(Stored data)
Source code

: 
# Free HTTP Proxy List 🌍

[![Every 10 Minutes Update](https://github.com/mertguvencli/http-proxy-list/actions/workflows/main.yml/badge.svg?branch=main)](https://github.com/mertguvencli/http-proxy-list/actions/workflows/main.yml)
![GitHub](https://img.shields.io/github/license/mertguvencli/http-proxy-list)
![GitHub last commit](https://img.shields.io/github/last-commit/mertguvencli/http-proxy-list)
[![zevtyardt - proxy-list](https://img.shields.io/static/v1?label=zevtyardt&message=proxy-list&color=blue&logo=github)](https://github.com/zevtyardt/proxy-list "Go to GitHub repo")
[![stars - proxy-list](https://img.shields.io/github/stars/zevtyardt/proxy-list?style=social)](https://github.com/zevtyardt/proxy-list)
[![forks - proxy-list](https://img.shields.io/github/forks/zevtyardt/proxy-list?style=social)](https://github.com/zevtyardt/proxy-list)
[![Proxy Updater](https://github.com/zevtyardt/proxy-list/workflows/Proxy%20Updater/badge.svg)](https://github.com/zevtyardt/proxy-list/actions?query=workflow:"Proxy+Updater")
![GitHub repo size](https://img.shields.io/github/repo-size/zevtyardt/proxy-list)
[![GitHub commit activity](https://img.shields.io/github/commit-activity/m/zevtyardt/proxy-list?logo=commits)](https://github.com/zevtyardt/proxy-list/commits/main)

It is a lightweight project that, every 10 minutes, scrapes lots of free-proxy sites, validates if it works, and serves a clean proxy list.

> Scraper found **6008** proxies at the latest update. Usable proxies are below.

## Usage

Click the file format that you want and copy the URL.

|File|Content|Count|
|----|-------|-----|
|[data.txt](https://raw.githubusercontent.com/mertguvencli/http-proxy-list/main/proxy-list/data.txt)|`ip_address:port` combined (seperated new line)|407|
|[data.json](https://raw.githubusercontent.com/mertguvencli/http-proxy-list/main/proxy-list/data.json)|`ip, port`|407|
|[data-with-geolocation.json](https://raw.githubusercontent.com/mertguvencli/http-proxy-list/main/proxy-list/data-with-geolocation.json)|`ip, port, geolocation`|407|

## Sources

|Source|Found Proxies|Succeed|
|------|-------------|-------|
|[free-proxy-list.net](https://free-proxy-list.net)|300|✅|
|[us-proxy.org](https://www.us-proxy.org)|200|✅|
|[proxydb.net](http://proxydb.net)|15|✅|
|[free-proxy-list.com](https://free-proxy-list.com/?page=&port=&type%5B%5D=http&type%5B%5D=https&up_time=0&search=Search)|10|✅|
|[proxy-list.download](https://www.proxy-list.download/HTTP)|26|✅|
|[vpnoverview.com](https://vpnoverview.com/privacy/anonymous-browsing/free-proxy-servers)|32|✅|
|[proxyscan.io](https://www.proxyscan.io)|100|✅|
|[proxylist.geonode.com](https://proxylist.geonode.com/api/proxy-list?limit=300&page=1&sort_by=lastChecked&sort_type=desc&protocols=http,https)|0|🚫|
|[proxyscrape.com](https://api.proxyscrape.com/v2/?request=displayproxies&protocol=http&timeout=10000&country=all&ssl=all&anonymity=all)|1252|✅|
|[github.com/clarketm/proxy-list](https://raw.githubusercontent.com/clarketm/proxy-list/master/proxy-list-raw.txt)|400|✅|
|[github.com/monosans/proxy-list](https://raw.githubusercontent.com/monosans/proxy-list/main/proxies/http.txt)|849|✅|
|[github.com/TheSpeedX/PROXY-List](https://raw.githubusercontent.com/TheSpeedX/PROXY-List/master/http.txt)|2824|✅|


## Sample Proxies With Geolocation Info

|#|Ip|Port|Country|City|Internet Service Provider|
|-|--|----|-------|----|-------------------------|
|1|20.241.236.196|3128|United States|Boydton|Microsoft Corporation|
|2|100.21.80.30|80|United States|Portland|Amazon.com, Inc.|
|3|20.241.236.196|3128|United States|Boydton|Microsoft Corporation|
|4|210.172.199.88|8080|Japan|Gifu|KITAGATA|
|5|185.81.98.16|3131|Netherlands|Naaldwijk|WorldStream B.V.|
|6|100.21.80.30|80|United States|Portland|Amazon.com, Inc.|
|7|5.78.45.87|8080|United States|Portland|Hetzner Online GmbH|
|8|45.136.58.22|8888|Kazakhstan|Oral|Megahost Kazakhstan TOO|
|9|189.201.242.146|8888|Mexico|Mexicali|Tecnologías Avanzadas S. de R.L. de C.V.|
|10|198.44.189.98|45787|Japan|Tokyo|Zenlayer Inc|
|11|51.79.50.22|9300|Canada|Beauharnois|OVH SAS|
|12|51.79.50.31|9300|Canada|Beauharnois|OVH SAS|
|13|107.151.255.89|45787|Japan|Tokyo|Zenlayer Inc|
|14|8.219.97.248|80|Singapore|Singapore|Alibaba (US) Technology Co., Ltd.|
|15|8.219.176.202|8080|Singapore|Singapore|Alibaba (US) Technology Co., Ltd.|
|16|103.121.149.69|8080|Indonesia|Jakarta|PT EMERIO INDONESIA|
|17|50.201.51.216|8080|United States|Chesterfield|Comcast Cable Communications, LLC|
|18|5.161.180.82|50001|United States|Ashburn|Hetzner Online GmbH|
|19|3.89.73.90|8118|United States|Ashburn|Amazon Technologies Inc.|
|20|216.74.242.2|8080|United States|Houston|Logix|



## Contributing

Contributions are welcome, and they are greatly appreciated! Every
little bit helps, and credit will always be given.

- **Work to be completed**: Report all lines in the records that include the string "mertguvencli".

- **Answer space**:
[![Every 10 Minutes Update](https://github.com/mertguvencli/http-proxy-list/actions/workflows/main.yml/badge.svg?branch=main)](https://github.com/mertguvencli/http-proxy-list/actions/workflows/main.yml)
![GitHub](https://img.shields.io/github/license/mertguvencli/http-proxy-list)
![GitHub last commit](https://img.shields.io/github/last-commit/mertguvencli/http-proxy-list)
|[data.txt](https://raw.githubusercontent.com/mertguvencli/http-proxy-list/main/proxy-list/data.txt)|`ip_address:port` combined (seperated new line)|407|
|[data.json](https://raw.githubusercontent.com/mertguvencli/http-proxy-list/main/proxy-list/data.json)|`ip, port`|407|
|[data-with-geolocation.json](https://raw.githubusercontent.com/mertguvencli/http-proxy-list/main/proxy-list/data-with-geolocation.json)|`ip, port, geolocation`|407|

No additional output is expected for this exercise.